2. Social/Emotional Neglect
Social interactions boost mood and mental health, but if nursing home staff prevent residents from interacting with others, social and emotional neglect can occur. This can happen if residents are accidentally isolated, or if those with mobility problems don’t have access to items that can help them move around, such as canes or walkers.
3. Neglect of Basic Living Needs/Hygiene
This includes improperly bathing residents or not bathing them at all, not changing a resident’s clothes on a regular basis, not changing the clothes or bedding if a resident soils themselves, and not keeping a resident’s room or the nursing home facility itself clean.
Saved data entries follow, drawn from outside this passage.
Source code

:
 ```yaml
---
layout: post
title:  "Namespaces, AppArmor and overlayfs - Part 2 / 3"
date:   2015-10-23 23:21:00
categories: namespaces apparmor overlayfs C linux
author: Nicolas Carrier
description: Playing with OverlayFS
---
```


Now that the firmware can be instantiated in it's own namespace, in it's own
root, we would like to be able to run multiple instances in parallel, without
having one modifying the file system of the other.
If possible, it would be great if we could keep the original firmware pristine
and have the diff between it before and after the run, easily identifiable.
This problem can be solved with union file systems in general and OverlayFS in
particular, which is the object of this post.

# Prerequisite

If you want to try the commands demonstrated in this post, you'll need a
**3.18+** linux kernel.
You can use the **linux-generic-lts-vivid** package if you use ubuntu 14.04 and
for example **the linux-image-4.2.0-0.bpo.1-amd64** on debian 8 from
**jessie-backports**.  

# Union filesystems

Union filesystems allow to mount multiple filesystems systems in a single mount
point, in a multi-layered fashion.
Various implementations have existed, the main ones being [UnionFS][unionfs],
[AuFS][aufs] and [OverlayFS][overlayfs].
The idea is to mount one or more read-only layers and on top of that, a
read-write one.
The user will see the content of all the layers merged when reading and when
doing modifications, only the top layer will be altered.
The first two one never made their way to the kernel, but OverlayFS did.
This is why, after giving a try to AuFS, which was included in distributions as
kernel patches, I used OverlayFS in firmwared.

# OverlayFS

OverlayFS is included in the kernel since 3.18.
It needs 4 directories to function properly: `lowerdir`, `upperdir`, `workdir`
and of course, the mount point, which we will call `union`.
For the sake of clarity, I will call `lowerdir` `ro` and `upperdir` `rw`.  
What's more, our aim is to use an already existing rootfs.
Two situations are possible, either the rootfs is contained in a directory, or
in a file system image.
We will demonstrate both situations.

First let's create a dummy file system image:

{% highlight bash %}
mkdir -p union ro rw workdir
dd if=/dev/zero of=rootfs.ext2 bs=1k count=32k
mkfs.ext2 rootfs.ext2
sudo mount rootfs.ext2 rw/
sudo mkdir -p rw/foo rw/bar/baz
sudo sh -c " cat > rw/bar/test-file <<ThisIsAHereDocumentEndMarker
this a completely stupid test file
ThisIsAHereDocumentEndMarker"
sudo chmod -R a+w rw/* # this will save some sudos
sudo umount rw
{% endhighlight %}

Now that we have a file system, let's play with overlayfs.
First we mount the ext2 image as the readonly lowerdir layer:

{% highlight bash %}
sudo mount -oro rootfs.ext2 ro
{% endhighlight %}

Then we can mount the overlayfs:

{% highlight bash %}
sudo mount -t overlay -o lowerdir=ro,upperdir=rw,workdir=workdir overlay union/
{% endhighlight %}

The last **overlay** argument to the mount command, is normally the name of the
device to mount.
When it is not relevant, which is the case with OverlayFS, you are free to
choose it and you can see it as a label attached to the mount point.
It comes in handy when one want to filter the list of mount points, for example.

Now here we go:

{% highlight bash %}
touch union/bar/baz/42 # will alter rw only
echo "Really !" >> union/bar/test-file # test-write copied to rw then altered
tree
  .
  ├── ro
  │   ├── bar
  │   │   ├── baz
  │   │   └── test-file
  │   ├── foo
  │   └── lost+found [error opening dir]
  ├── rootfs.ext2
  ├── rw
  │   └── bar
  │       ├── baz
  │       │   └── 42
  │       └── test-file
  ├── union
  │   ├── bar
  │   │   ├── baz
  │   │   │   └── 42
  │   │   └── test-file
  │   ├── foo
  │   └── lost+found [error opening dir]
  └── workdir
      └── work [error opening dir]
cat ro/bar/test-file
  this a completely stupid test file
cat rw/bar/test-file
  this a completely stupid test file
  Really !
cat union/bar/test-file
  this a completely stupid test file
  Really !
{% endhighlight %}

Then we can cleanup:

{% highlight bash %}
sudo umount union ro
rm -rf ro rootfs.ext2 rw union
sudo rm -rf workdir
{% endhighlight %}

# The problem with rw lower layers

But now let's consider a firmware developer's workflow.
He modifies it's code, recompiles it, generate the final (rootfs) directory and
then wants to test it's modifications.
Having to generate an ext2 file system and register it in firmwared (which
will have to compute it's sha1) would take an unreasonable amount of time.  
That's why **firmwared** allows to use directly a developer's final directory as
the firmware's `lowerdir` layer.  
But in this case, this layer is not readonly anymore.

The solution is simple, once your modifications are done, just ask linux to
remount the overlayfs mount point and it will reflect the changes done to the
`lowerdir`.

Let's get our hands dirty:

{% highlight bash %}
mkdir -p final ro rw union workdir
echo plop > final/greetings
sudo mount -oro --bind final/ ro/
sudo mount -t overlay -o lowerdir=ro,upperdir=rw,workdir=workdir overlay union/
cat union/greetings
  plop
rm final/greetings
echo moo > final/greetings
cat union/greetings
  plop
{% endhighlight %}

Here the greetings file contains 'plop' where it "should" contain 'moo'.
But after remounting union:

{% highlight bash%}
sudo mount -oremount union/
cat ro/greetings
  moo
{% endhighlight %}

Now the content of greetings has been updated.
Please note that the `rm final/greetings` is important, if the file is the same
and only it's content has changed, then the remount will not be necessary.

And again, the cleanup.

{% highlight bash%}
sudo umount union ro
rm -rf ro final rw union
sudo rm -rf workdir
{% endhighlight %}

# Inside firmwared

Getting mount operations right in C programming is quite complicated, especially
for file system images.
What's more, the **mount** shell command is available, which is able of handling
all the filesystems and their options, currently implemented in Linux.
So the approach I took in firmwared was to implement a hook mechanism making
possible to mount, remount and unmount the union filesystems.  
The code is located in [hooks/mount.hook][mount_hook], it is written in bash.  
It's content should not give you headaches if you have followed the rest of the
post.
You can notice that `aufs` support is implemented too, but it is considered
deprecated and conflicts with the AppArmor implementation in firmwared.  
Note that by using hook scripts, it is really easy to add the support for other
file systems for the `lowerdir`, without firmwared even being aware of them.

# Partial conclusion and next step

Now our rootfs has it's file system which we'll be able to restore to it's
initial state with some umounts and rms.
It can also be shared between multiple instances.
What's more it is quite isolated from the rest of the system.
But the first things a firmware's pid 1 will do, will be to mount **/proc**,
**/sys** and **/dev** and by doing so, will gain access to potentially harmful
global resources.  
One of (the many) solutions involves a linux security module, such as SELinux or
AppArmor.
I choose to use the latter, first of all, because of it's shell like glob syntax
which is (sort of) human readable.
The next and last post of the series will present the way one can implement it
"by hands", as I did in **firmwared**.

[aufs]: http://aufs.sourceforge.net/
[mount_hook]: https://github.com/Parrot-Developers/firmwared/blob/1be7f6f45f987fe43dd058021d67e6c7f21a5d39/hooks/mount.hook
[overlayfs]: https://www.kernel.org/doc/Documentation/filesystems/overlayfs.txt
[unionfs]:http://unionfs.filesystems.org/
Signs of Nursing Home Negligence or Neglect
Warning signs that a loved one may be suffering from neglect includes the following:
- Dehydration or malnutrition
- Untreated bed sores
- Poor personal hygiene
- Unattended or untreated health problems
- Unsafe living conditions
- Unsanitary living conditions
Impact of Nursing Home Negligence or Neglect
It goes without saying that nursing home neglect can have a devastating impact on both the patient and their loved ones. Here are some of the effects of nursing home negligence:
- Malnutrition and dehydration
- Unmet basic physiological needs, including hygienic conditions and living quarters
- Functional impairment
- Lower quality of life
- Psychological distress and depression
- Poor physical health
- Increased disability and mortality
Nursing Home Legislation in NY
As part of a state budget deal, NY lawmakers recently passed legislation aimed at reducing neglect in nursing homes by holding facility operators more accountable. For-profit homes would be required to spend at least 70% of their revenue on direct patient care, which is still lower than in some other states. The budget also provides $64 million to nursing home and acute care facilities in order to boost nursing staff levels.
Even during a pandemic, NY nursing homes are required to protect their residents from neglect. While the new laws will hopefully decrease the amount of negligence seen in New York nursing homes, loved ones of residents should still keep alert for signs of neglect. If you suspect nursing home negligence, a reputable NY injury lawyer can help you determine if you have a case.